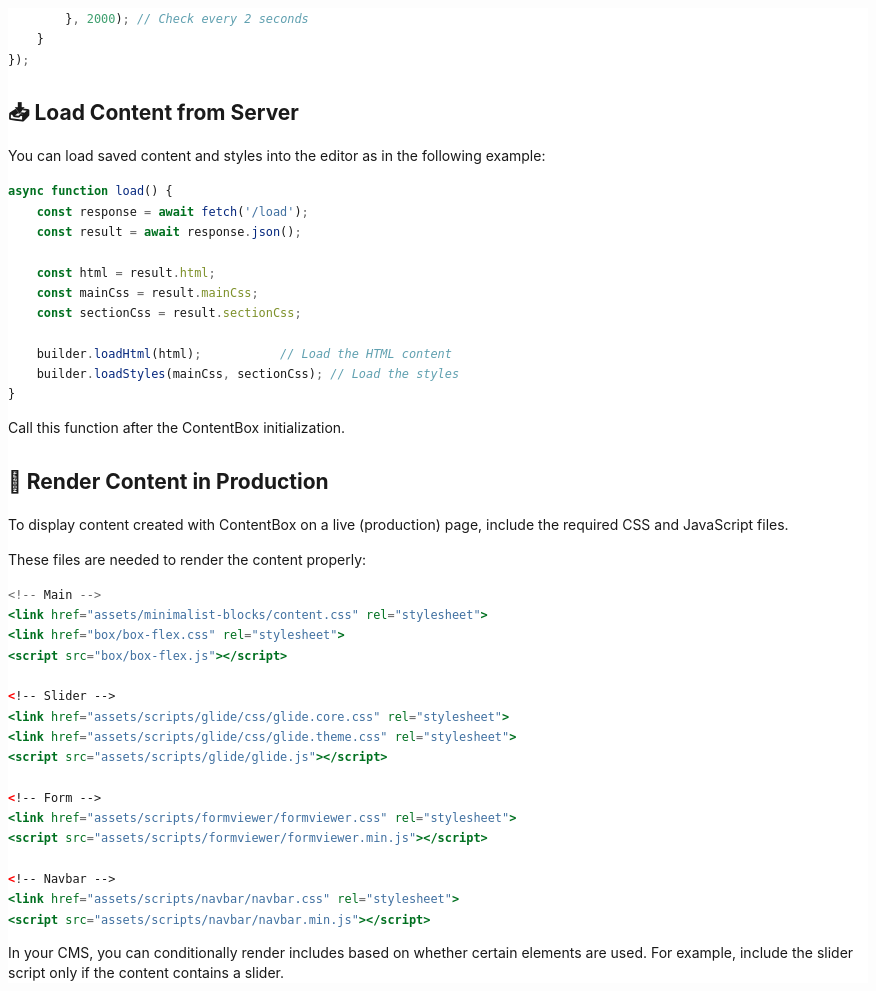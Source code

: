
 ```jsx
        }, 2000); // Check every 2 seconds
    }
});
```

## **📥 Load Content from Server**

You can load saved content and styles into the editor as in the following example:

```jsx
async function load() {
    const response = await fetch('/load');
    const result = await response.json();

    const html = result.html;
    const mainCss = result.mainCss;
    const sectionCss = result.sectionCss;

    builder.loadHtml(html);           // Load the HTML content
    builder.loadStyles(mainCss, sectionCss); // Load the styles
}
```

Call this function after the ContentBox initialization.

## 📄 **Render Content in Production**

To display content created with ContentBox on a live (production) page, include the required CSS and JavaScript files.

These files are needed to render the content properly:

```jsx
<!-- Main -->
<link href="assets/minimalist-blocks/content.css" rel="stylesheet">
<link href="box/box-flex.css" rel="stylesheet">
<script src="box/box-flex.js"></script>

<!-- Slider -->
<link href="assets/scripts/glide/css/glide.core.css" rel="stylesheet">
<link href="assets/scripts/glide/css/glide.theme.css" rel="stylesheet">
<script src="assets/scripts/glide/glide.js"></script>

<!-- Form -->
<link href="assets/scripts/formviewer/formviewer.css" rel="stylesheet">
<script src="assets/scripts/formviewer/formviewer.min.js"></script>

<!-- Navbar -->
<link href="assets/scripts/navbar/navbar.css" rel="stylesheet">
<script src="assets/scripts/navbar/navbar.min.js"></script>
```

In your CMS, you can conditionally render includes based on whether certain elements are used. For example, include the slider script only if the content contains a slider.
★ ★ ★ ★ ★
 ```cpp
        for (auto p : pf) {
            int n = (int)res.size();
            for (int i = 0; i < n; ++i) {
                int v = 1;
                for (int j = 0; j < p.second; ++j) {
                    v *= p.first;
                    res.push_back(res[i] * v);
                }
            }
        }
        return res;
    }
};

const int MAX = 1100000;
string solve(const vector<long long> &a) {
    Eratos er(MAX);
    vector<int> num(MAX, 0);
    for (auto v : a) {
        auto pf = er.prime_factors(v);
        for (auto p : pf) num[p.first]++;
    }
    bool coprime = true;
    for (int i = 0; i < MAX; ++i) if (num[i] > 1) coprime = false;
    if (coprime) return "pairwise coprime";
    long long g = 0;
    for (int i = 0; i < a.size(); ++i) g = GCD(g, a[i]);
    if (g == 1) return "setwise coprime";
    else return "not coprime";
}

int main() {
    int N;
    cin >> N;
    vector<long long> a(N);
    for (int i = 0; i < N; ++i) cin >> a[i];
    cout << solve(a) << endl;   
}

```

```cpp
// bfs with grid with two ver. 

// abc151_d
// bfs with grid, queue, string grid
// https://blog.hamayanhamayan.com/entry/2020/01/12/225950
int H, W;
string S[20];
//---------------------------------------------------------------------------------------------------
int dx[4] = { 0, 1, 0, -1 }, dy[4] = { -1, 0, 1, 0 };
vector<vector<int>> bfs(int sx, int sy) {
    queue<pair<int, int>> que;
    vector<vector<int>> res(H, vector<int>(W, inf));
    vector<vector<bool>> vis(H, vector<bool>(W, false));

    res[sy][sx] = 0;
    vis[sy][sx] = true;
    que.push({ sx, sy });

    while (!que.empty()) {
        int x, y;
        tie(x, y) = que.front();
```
★ ★ ★ ★ ★
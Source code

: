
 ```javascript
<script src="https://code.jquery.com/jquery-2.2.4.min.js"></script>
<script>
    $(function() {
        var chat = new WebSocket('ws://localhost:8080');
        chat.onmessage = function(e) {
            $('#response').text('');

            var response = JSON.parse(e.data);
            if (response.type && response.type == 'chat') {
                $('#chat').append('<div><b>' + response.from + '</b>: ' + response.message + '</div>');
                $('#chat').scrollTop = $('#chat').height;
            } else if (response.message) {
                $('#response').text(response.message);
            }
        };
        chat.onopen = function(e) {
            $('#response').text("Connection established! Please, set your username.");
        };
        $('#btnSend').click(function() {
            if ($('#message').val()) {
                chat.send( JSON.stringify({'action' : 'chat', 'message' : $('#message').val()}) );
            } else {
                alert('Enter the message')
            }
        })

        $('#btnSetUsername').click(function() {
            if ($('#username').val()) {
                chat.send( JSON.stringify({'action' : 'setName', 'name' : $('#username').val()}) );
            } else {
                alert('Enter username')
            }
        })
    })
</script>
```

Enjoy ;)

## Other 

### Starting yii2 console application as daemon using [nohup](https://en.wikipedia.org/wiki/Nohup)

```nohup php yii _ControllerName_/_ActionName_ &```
★ ★ ★ ★ ★
TASK STATEMENT — Count how many lines of the records hold the string "sectionCss"; the answer is that number alone.

TASK SOLUTION — 2